▼

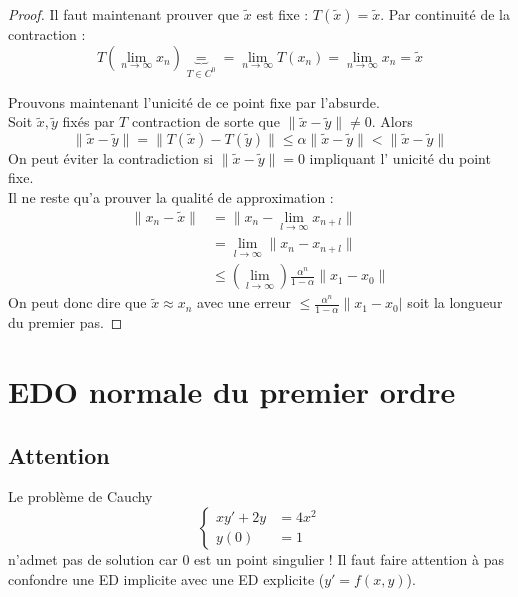 \begin{proof}
	Il faut maintenant prouver que $\tilde{x}$ est fixe : $T(\tilde{x}) = \tilde{x}$. 
	Par continuité de la contraction :
	\begin{equation}
		T(\lim\limits_{n\rightarrow\infty} x_n) \underbrace{=}_{T \in C^0} = \lim\limits_{n
			\rightarrow\infty} T(x_n) = \lim\limits_{n\rightarrow\infty} x_n = \tilde{x}
	\end{equation}
		
		
	Prouvons maintenant l'unicité de ce point fixe par l'absurde.\\
	Soit $\tilde{x}, \tilde{y}$ fixés par $T$ contraction de sorte que $\|\tilde{x}
	-\tilde{y}\| \neq 0$. Alors 
	\begin{equation}
		\|\tilde{x}-\tilde{y}\| = \| T(\tilde{x}) - T(\tilde{y})\| \leq\alpha\|\tilde{x}-
		\tilde{y}\| < \|\tilde{x}-\tilde{y}\|
	\end{equation}
	On peut éviter la contradiction si $\|\tilde{x}-\tilde{y}\| = 0$ impliquant l'
	unicité du point fixe.\\
			
	Il ne reste qu'a prouver la qualité de approximation :
	\begin{equation}
		\begin{array}{ll}
			\| x_n-\tilde{x}\| & = \|x_n - \lim\limits_{l\rightarrow\infty} x_{n+l}\|                         \\
			                   & = \lim\limits_{l\rightarrow\infty} \|x_n-x_{n+l}\|                           \\
			                   & \leq \left(\lim\limits_{l\rightarrow\infty}\right) \frac{\alpha^n}{1-\alpha} 
			\|x_1-x_0\|
		\end{array}
	\end{equation}
	On peut donc dire que $\tilde{x} \approx x_n$ avec une erreur $\leq \frac{\alpha^n}{
		1-\alpha}\|x_1-x_0|$ soit la longueur du premier pas.
\end{proof}
	



\setcounter{section}{0}
\section{EDO normale du premier ordre}
\subsection{Attention }
Le problème de Cauchy 
\begin{equation}
	\left\{\begin{array}{ll}
	xy' + 2y &= 4x^2	\\
	y(0) &= 1
	\end{array}\right.
\end{equation}
n'admet pas de solution car 0 est un point singulier ! Il faut faire attention à 
pas confondre une ED implicite avec une ED explicite ($y' = f(x,y)$).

▲

WHAT TO WORK ON: Return the whole listing word for word, minus its pictures.

THE COMPLETED TASK:
 \begin{proof}
	Il faut maintenant prouver que $\tilde{x}$ est fixe : $T(\tilde{x}) = \tilde{x}$. 
	Par continuité de la contraction :
	\begin{equation}
		T(\lim\limits_{n\rightarrow\infty} x_n) \underbrace{=}_{T \in C^0} = \lim\limits_{n
			\rightarrow\infty} T(x_n) = \lim\limits_{n\rightarrow\infty} x_n = \tilde{x}
	\end{equation}
		
		
	Prouvons maintenant l'unicité de ce point fixe par l'absurde.\\
	Soit $\tilde{x}, \tilde{y}$ fixés par $T$ contraction de sorte que $\|\tilde{x}
	-\tilde{y}\| \neq 0$. Alors 
	\begin{equation}
		\|\tilde{x}-\tilde{y}\| = \| T(\tilde{x}) - T(\tilde{y})\| \leq\alpha\|\tilde{x}-
		\tilde{y}\| < \|\tilde{x}-\tilde{y}\|
	\end{equation}
	On peut éviter la contradiction si $\|\tilde{x}-\tilde{y}\| = 0$ impliquant l'
	unicité du point fixe.\\
			
	Il ne reste qu'a prouver la qualité de approximation :
	\begin{equation}
		\begin{array}{ll}
			\| x_n-\tilde{x}\| & = \|x_n - \lim\limits_{l\rightarrow\infty} x_{n+l}\|                         \\
			                   & = \lim\limits_{l\rightarrow\infty} \|x_n-x_{n+l}\|                           \\
			                   & \leq \left(\lim\limits_{l\rightarrow\infty}\right) \frac{\alpha^n}{1-\alpha} 
			\|x_1-x_0\|
		\end{array}
	\end{equation}
	On peut donc dire que $\tilde{x} \approx x_n$ avec une erreur $\leq \frac{\alpha^n}{
		1-\alpha}\|x_1-x_0|$ soit la longueur du premier pas.
\end{proof}
	



\setcounter{section}{0}
\section{EDO normale du premier ordre}
\subsection{Attention }
Le problème de Cauchy 
\begin{equation}
	\left\{\begin{array}{ll}
	xy' + 2y &= 4x^2	\\
	y(0) &= 1
	\end{array}\right.
\end{equation}
n'admet pas de solution car 0 est un point singulier ! Il faut faire attention à 
pas confondre une ED implicite avec une ED explicite ($y' = f(x,y)$).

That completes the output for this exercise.